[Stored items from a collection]
*** Block opens ***
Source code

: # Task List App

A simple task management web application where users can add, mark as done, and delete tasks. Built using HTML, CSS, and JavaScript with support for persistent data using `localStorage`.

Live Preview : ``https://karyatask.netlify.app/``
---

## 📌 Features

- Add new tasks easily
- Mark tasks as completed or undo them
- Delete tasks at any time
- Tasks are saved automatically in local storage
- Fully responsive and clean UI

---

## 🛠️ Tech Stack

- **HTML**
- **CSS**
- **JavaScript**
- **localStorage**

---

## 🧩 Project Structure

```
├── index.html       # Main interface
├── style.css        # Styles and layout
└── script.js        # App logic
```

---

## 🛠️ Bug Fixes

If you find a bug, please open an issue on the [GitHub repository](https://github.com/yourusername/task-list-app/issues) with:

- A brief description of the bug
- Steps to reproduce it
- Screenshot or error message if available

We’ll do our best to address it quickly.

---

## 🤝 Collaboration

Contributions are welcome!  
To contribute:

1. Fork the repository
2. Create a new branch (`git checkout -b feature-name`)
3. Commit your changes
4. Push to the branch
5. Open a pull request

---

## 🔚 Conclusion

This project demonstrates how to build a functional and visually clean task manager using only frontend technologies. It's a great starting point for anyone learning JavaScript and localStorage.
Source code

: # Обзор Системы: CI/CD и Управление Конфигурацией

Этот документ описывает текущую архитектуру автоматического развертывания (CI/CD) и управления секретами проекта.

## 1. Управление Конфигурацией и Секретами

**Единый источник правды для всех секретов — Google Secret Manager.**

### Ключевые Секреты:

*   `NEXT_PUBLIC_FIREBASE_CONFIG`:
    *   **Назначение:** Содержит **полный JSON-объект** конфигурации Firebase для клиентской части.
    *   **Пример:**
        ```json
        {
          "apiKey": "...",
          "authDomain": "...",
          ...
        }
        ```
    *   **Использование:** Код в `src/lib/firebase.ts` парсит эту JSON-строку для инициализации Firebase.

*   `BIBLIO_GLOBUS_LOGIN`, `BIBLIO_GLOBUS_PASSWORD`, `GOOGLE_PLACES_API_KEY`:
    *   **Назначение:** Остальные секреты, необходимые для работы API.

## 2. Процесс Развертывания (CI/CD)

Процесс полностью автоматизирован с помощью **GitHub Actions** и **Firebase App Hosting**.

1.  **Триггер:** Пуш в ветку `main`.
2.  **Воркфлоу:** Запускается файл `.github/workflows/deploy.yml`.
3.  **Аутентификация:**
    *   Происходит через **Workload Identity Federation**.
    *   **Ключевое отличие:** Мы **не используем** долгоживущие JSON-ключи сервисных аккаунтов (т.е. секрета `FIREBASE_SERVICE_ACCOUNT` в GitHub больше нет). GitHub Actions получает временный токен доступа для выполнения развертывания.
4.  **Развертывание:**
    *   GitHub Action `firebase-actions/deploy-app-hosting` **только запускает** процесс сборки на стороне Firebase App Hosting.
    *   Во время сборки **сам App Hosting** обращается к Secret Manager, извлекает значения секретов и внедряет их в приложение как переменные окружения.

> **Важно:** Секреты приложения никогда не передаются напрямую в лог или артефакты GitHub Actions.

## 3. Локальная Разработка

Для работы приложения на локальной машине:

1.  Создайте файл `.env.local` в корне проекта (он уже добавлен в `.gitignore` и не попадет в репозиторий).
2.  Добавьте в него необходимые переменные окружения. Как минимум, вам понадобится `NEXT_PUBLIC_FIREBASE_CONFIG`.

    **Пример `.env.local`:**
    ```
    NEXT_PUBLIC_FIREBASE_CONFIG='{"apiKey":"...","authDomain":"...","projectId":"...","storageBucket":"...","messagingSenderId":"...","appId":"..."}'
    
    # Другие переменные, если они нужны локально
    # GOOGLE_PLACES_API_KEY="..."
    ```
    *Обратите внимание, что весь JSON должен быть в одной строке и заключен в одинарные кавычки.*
*** Block closes ***
* What is needed *
Please return the lines above that run from the line containing "через **Workload Identity Federation**." to the line containing "Firebase App Hosting.", inclusive, exactly and with no other lines.

* Task solution *
    *   Происходит через **Workload Identity Federation**.
    *   **Ключевое отличие:** Мы **не используем** долгоживущие JSON-ключи сервисных аккаунтов (т.е. секрета `FIREBASE_SERVICE_ACCOUNT` в GitHub больше нет). GitHub Actions получает временный токен доступа для выполнения развертывания.
4.  **Развертывание:**
    *   GitHub Action `firebase-actions/deploy-app-hosting` **только запускает** процесс сборки на стороне Firebase App Hosting.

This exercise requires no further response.